February 26, 2019
WASHINGTON, (Reuters) – U.S. homebuilding tumbled to a more than two-year low in December as construction of both single and multi-family housing declined, the latest indication that the economy lost momentum in the fourth quarter.
Housing starts dropped 11.2 percent to a seasonally adjusted annual rate of 1.078 million units last month, the Commerce Department said on Tuesday. That was the weakest reading since September 2016. Data for November was revised down to show starts at a 1.214 million unit rate instead of the previously reported pace of 1.256 million units.
While building permits rose 0.3 percent to a rate of 1.326 million units in December, they were driven by the volatile multi-family housing sector.
Economists polled by Reuters had forecast housing starts slipping to a pace of 1.250 million units last month. The release of the December housing starts and building permits report was delayed by a 35-day partial shutdown of the federal government that ended on Jan. 25.

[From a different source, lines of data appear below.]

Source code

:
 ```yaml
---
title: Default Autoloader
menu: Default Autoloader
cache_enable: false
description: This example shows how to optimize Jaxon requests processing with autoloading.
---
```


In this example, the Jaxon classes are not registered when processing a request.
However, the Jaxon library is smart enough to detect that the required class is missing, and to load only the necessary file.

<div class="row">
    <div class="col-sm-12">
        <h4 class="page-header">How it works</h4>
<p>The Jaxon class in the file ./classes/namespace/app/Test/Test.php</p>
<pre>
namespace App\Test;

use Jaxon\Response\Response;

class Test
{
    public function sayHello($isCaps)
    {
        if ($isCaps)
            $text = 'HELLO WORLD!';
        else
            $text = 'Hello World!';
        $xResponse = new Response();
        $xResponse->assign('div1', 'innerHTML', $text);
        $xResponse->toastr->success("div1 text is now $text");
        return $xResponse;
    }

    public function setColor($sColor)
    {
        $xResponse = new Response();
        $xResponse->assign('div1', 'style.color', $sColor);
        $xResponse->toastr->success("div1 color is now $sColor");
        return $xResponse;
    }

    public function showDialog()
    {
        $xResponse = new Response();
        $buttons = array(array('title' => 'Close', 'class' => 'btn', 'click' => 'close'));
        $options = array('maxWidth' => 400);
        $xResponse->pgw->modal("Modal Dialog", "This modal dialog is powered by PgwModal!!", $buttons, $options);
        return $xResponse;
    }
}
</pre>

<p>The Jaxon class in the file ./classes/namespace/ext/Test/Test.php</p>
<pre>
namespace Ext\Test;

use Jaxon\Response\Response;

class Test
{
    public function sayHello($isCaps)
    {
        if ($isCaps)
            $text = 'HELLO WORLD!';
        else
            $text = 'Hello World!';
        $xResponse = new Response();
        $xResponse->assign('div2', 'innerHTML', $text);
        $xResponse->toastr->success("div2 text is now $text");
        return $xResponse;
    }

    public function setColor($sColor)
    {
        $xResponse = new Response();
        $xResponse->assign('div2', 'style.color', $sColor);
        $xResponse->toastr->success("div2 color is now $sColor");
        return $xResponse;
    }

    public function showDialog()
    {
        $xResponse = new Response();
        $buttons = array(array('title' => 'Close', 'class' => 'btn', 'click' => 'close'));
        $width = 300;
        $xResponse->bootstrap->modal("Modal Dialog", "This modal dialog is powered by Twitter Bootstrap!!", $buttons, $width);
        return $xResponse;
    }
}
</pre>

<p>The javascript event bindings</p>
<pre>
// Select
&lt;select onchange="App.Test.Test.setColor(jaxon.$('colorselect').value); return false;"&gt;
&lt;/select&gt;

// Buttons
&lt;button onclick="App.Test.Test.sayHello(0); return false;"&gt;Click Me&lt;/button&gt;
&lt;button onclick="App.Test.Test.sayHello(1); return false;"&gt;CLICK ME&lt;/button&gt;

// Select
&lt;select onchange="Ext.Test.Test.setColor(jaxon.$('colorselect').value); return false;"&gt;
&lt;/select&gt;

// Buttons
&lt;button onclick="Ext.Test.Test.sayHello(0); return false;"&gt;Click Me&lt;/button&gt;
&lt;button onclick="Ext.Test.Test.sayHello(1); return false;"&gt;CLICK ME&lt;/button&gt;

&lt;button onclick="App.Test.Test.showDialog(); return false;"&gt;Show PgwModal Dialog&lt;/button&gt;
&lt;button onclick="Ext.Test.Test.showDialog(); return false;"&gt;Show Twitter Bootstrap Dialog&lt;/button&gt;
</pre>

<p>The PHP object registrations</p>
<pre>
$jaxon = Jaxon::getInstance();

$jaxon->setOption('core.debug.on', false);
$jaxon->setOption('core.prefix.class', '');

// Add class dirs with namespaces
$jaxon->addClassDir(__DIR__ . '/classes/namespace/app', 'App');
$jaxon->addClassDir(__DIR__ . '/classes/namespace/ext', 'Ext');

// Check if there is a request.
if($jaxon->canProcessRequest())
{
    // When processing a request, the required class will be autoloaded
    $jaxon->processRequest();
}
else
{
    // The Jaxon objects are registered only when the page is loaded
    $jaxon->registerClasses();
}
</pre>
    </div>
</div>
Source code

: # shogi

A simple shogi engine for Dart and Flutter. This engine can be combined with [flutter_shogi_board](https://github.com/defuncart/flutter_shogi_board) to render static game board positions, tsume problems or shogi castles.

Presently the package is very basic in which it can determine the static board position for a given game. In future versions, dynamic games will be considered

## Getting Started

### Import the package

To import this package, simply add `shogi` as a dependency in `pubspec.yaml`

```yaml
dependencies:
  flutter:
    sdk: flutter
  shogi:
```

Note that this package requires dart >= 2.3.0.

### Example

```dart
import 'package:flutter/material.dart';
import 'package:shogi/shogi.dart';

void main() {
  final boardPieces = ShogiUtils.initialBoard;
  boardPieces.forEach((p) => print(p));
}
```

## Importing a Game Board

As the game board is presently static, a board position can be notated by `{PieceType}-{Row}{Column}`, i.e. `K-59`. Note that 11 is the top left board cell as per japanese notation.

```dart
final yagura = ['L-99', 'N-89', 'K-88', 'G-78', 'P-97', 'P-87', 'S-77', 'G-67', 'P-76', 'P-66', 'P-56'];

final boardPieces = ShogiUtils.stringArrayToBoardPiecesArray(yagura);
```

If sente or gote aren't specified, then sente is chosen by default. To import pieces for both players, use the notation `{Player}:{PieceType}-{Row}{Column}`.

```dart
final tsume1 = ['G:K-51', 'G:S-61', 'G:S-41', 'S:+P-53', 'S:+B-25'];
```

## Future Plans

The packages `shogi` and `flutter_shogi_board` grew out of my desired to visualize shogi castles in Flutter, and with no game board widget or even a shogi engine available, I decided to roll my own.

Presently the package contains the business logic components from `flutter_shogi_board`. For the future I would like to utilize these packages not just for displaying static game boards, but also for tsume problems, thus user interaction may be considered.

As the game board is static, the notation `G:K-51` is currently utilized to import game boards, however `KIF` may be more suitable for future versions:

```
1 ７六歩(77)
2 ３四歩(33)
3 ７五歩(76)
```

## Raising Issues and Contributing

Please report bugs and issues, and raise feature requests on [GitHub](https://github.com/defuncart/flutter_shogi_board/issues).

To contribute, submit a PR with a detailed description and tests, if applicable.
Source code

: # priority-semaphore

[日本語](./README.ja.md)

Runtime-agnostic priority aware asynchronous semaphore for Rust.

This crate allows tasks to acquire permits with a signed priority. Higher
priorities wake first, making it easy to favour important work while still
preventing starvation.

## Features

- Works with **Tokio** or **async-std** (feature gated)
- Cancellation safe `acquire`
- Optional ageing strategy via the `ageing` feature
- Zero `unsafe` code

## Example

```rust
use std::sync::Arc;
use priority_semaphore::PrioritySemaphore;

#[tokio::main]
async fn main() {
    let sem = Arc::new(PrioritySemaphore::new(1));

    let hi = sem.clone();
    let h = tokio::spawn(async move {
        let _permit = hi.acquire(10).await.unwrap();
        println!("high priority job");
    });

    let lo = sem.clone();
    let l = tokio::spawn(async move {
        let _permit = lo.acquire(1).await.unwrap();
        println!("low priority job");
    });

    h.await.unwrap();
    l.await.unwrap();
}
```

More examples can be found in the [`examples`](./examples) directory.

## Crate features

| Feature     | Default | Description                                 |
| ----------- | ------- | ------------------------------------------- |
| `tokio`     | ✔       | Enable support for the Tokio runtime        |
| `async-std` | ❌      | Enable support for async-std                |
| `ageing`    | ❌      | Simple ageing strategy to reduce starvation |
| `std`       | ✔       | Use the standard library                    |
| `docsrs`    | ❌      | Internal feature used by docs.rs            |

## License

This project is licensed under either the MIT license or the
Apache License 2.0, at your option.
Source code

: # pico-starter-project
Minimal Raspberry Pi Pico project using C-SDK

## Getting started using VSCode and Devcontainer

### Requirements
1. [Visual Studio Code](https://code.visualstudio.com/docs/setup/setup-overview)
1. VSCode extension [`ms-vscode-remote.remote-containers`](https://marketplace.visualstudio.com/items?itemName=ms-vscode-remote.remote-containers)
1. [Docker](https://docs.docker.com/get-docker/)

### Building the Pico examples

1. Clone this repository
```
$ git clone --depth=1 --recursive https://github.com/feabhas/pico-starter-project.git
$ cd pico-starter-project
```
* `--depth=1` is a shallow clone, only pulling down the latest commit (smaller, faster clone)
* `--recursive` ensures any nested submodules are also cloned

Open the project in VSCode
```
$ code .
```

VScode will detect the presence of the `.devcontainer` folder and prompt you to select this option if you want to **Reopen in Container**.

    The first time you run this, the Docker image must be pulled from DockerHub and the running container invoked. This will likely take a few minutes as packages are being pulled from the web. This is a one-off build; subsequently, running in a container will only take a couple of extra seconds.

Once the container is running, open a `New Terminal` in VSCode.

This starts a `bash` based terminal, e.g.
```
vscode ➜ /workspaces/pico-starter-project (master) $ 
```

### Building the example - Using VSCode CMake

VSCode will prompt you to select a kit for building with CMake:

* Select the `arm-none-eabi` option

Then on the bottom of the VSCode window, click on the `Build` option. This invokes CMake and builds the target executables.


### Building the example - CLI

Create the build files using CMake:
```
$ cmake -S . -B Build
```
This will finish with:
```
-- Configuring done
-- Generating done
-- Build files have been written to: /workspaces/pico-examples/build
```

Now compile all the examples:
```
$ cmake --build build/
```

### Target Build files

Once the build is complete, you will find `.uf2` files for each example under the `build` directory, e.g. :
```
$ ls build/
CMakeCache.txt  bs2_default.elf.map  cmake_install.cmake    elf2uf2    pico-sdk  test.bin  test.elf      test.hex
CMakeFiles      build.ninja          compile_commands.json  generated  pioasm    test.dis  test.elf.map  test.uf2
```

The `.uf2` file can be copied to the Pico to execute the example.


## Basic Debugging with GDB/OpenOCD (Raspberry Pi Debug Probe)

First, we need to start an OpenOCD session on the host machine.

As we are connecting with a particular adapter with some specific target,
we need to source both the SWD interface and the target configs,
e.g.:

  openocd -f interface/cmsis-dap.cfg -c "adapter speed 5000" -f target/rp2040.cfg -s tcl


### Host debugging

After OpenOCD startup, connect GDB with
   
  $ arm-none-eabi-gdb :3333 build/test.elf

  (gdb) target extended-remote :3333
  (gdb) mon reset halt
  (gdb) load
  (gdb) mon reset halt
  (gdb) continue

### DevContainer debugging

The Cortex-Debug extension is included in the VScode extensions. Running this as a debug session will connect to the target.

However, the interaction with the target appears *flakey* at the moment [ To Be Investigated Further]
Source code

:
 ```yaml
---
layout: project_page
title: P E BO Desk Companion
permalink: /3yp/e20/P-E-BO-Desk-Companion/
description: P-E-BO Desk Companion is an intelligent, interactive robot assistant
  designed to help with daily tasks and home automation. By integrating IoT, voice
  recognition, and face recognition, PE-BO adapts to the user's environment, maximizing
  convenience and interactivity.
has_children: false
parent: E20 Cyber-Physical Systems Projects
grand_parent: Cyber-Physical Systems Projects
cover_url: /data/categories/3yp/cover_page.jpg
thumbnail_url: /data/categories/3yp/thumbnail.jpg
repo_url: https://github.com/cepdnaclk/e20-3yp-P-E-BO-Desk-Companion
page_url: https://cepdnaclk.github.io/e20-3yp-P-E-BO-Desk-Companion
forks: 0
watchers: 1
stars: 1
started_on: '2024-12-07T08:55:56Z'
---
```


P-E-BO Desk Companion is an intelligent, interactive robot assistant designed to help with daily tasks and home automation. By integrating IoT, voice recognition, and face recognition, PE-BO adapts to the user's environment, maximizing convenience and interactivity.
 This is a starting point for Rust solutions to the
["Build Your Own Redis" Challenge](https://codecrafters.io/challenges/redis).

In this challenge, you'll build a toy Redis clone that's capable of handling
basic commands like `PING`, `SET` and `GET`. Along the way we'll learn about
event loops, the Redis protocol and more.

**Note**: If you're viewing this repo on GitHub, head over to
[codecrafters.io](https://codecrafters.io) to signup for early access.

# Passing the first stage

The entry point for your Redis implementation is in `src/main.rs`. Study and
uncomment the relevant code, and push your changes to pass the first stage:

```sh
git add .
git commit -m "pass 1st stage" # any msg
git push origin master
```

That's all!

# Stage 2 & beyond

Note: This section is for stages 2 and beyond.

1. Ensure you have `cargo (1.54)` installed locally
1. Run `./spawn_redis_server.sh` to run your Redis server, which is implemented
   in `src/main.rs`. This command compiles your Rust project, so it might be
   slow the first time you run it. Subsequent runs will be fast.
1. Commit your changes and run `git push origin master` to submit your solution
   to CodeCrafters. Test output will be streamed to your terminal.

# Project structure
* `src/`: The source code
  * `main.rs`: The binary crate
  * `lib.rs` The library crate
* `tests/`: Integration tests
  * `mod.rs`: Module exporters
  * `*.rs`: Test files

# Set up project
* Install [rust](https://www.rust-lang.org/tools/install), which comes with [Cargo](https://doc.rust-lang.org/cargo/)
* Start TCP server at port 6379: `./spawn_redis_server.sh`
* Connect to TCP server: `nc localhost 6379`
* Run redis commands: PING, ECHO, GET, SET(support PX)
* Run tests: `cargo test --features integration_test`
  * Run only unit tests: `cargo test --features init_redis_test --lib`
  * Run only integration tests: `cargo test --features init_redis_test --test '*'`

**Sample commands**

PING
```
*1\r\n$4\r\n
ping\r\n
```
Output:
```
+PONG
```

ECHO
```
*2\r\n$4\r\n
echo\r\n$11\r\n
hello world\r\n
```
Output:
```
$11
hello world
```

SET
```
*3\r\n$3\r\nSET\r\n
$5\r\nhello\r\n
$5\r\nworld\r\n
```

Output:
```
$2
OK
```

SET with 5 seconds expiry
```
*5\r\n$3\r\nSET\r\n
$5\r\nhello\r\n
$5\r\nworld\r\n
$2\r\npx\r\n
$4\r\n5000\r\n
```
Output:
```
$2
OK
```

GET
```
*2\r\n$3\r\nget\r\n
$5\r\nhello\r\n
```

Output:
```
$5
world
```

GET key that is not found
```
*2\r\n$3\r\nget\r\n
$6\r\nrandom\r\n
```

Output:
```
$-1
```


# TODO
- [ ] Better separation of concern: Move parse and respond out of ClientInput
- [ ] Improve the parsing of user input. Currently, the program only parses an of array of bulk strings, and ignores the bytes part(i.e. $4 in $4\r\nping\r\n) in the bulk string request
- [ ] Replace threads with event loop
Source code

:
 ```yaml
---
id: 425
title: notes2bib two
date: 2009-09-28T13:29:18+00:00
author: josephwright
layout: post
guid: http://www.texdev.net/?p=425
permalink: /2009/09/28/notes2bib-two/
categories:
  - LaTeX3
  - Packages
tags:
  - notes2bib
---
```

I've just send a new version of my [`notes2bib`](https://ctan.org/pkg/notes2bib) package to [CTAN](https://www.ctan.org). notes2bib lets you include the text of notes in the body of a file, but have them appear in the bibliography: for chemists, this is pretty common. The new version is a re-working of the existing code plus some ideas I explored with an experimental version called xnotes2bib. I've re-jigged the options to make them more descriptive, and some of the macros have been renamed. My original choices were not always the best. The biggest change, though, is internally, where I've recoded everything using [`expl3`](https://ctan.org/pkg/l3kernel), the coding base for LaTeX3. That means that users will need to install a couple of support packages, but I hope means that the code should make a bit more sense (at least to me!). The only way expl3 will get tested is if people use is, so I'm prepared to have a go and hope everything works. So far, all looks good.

The report added to weak December retail sales and business spending plans on equipment in suggesting that economic growth cooled down significantly at the tail end of 2018. It also indicated that residential investment probably contracted in the fourth quarter, which would extend a decline that began in early 2018.
The housing market hit a soft patch last year amid higher mortgage rates as well as land and labor shortages, which led to tight inventories and more expensive homes.
But there is reason for optimism. Mortgage rates have been declining, house price inflation is decelerating and wages are steadily increasing, which could improve affordability, especially for first-time home buyers.
A survey last week showed homebuilder confidence increased in February, but builders continued to say land and labor shortages and tariffs on lumber and other key building materials were keeping costs high.
Single-family homebuilding, which accounts for the largest share of the housing market, dropped 6.7 percent to a rate of 758,000 units in December, the lowest level since August 2016.
It was the fourth straight monthly decline in single-family home building.
Single-family starts in the South, which accounts for the bulk of homebuilding, rose 2.2 percent in December. Single-family homebuilding plunged 20.3 percent in the Northeast and dived 18.5 percent in the West. Groundbreaking activity on single-family homes tumbled 14.2 percent in the Midwest.
Permits to build single-family homes fell 2.2 percent in December to a pace of 829,000 units. Starts for the multi-family housing segment dropped 20.4 percent to a rate of 320,000 units in December. Permits for the construction of multi-family homes rose 4.9 percent to a pace of 497,000 units.